**Assigned task:** Print the data below exactly, but only the lines from the one containing "Start with an" down to the one containing "After the window", inclusive.

:: Available data

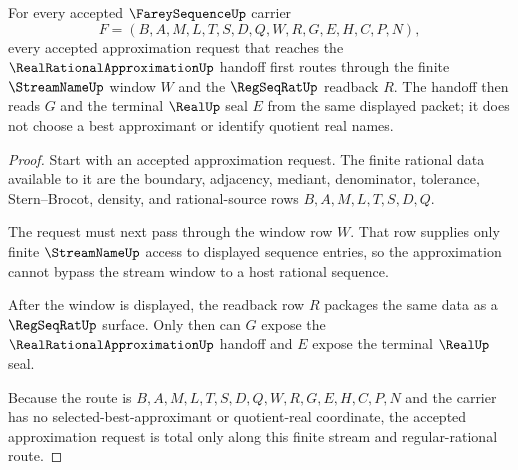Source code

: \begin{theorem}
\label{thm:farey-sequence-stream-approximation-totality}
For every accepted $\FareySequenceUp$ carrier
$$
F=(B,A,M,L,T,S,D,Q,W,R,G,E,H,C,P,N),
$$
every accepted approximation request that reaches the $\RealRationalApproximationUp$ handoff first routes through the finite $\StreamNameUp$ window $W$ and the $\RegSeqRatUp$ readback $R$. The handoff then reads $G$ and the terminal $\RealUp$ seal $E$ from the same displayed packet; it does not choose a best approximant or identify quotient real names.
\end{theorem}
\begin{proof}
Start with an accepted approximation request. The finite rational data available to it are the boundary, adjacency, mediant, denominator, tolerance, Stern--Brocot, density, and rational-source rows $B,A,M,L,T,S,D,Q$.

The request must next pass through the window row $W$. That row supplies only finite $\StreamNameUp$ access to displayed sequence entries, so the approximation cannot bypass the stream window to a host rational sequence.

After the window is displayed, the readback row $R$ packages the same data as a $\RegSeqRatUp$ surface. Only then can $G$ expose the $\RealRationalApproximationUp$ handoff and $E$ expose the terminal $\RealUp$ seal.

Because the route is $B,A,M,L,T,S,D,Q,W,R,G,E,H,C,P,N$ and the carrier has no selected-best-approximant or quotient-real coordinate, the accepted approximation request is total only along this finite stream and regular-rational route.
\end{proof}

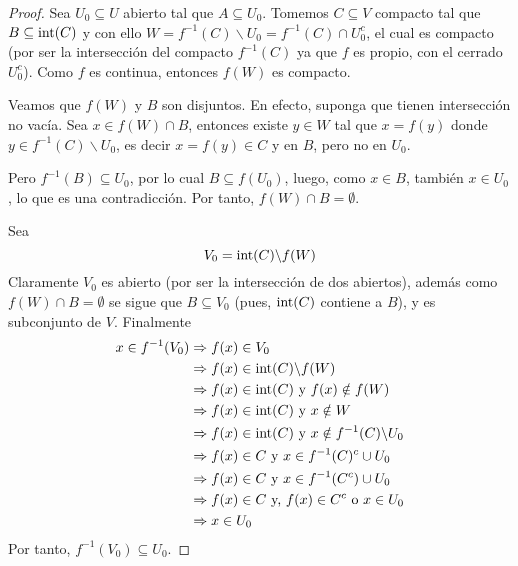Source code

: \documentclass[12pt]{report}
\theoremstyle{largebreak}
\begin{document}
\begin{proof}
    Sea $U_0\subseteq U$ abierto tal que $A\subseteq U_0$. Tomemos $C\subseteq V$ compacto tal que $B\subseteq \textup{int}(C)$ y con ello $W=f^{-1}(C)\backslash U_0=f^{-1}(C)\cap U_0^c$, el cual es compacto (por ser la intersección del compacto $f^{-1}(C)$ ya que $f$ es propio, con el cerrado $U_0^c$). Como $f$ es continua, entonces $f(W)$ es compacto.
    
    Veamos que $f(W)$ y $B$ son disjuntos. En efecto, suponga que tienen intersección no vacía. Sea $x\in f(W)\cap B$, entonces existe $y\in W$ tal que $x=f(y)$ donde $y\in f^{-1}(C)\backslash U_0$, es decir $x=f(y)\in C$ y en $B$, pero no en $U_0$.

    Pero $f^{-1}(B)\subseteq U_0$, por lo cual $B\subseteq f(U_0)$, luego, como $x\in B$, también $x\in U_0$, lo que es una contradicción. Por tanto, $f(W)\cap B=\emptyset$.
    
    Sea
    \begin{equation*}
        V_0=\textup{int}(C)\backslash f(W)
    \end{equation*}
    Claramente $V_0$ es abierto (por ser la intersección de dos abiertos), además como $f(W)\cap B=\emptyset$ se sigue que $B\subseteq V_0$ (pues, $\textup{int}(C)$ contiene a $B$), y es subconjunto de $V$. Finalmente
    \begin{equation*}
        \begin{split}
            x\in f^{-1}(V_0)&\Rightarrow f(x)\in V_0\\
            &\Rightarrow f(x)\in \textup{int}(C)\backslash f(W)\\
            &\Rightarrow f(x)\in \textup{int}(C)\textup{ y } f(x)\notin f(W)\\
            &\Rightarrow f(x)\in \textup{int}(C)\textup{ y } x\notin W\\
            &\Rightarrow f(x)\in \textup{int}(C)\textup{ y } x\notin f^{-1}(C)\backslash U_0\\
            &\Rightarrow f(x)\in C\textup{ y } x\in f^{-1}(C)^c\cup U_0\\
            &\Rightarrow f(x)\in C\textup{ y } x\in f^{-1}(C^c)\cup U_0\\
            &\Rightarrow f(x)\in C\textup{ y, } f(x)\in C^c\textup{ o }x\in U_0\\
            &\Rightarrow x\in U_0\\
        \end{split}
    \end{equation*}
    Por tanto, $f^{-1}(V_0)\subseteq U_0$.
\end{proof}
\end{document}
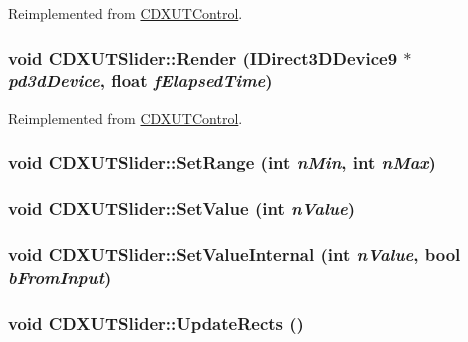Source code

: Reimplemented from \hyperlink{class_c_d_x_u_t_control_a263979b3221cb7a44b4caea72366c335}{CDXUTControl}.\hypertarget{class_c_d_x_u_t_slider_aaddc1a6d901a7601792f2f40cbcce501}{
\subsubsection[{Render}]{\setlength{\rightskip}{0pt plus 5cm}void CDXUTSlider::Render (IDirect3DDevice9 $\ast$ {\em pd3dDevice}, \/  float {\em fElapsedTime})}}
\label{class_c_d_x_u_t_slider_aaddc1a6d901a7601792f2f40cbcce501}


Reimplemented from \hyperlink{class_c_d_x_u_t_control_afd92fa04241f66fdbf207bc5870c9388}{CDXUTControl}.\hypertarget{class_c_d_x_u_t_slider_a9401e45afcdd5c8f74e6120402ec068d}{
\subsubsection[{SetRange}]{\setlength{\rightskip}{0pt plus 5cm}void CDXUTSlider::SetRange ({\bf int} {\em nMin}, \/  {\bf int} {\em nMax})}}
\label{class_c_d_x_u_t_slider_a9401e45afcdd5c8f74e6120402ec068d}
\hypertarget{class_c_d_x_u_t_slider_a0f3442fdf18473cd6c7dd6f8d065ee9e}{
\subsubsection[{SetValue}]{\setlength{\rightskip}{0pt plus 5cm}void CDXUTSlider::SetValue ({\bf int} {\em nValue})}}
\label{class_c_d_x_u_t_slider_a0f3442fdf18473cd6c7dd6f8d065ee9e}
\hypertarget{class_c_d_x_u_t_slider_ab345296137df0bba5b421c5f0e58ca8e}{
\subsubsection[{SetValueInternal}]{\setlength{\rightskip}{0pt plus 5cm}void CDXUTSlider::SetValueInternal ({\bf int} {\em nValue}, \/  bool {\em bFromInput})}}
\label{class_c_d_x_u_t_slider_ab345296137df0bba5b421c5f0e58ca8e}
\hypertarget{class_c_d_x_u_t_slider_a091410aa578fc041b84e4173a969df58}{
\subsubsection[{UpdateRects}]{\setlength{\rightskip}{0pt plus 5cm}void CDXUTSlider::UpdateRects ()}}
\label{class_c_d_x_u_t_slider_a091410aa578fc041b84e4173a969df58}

::::
:: Available data

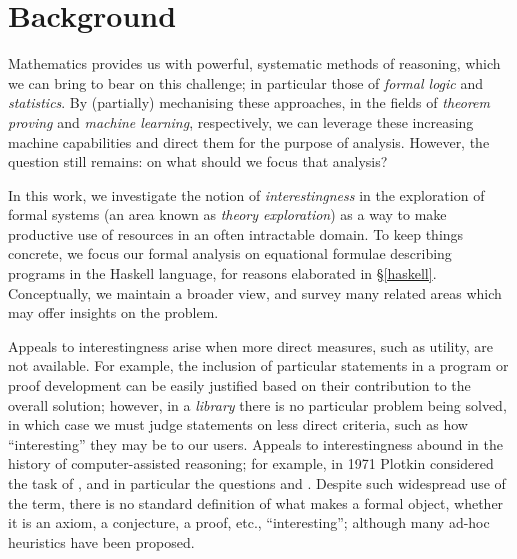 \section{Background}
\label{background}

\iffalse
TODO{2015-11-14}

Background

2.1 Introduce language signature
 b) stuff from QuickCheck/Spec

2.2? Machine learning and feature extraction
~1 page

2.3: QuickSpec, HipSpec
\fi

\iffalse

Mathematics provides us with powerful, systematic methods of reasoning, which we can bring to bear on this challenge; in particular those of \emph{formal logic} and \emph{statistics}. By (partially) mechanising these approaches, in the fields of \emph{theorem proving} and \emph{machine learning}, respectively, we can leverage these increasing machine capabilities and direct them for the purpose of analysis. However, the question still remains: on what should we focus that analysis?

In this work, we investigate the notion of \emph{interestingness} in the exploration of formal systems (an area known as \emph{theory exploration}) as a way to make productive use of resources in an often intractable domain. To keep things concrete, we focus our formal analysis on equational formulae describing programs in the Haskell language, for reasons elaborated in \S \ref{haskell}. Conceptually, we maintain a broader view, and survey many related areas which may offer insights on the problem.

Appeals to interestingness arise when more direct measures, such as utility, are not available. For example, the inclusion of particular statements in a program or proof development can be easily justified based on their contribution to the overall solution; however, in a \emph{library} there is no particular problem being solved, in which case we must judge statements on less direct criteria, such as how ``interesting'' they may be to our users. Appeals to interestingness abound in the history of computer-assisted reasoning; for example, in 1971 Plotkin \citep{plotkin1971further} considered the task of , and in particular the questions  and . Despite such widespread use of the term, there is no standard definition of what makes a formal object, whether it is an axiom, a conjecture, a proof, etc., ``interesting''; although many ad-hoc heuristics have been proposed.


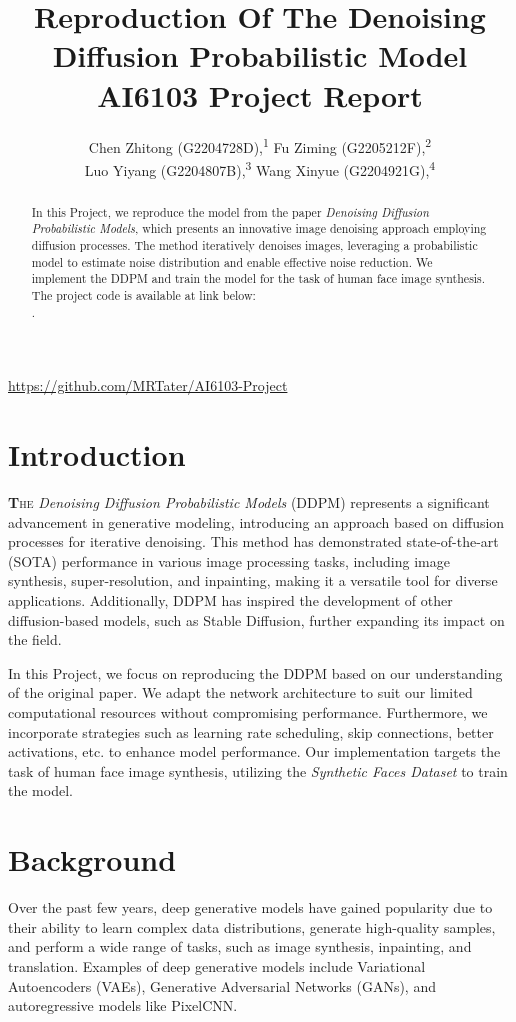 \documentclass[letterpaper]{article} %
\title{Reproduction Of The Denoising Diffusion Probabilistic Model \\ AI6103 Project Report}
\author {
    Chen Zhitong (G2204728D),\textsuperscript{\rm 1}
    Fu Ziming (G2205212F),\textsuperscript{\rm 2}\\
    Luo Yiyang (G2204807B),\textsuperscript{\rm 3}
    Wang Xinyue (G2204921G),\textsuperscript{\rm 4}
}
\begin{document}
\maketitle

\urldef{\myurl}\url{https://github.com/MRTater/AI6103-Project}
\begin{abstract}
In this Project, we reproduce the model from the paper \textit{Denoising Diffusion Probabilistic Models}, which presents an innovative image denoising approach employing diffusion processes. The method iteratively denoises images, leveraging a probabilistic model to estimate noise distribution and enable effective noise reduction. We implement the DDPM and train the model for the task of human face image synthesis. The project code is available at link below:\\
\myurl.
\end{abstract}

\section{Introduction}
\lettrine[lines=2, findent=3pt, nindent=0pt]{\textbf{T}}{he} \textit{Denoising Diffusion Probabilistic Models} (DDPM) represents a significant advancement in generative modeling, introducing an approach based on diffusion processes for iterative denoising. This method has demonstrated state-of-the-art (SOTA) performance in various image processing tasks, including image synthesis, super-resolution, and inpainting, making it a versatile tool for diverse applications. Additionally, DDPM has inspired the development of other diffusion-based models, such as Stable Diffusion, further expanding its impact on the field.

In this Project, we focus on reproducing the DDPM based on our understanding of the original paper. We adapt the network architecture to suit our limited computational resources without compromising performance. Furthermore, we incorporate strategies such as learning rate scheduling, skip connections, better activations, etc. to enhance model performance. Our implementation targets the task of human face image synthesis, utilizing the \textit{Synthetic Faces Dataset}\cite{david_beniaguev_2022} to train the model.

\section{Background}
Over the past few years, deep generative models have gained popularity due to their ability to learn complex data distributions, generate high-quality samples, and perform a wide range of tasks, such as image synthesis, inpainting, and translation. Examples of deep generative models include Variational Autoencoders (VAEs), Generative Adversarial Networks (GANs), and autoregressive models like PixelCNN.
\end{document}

::::

**Task response:**
Start with an accepted approximation request. The finite rational data available to it are the boundary, adjacency, mediant, denominator, tolerance, Stern--Brocot, density, and rational-source rows $B,A,M,L,T,S,D,Q$.

The request must next pass through the window row $W$. That row supplies only finite $\StreamNameUp$ access to displayed sequence entries, so the approximation cannot bypass the stream window to a host rational sequence.

After the window is displayed, the readback row $R$ packages the same data as a $\RegSeqRatUp$ surface. Only then can $G$ expose the $\RealRationalApproximationUp$ handoff and $E$ expose the terminal $\RealUp$ seal.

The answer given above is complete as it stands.